Brasília – A entrevista concedida pelo presidente dos Estados Unidos, George W Bush, a cinco jornais da América Latina, entre eles “O Estado de S. Paulo”, nas vésperas de sua viagem ao Brasil, demonstra que, nos grandes temas, como etanol, Haiti e Rodada Doha de negociações comerciais, os discursos dos dois países “estão sintonizados”.
As afirmações do presidente norte-americano, na avaliação do Itamaraty, sinalizam que existem interesses comuns entre Brasil e Estados Unidos e que isso demonstra que as relações entre eles só tendem a melhorar. No Planalto, a repercussão foi ainda mais otimista.
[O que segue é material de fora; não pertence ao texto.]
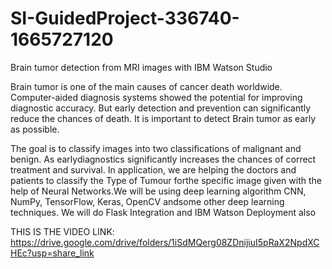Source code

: # SI-GuidedProject-336740-1665727120
Brain tumor detection from MRI images with IBM Watson Studio

Brain tumor is one of the main causes of cancer death worldwide. Computer-aided diagnosis systems showed the potential for improving diagnostic accuracy. But early detection and prevention can significantly reduce the chances of death. It is important to detect Brain tumor as early as possible.

The goal is to classify images into two classifications of malignant and benign. As earlydiagnostics significantly increases the chances of correct treatment and survival. In application, we are helping the doctors and patients to classify the Type of Tumour forthe specific image given with the help of Neural Networks.We will be using deep learning algorithm CNN, NumPy, TensorFlow, Keras, OpenCV andsome other deep learning techniques. We will do Flask Integration and IBM Watson Deployment also

THIS IS THE VIDEO LINK: https://drive.google.com/drive/folders/1iSdMQerg08ZDnijiuI5pRaX2NpdXCHEc?usp=share_link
Auxiliares do presidente Luiz Inácio Lula da Silva comentaram que a fala de Bush mostra que os dois países podem caminhar juntos em muitas questões, com destaque especial para a atenção dada ao presidente norte-americano à importância da parceria para disseminar a tecnologia do etanol na América Latina. O mesmo vale para as questões da Rodada Doha, que o Planalto concorda que, sendo bem sucedida, certamente irá colaborar para a redução da pobreza na região.
“Os dois presidentes estão comprometidos que os entendimentos avancem”, comentou um auxiliar palaciano, ao citar ainda que George W. Bush foi “muito gentil” e “simpático” nas referências a Lula. “É uma demonstração clara da boa relação que tem marcado todos os encontros e conversas que eles tiveram até hoje”, acrescentou. Mas o Ministério das Relações Exteriores evita comentar temas da entrevista em que Bush envolva o nome de outros países.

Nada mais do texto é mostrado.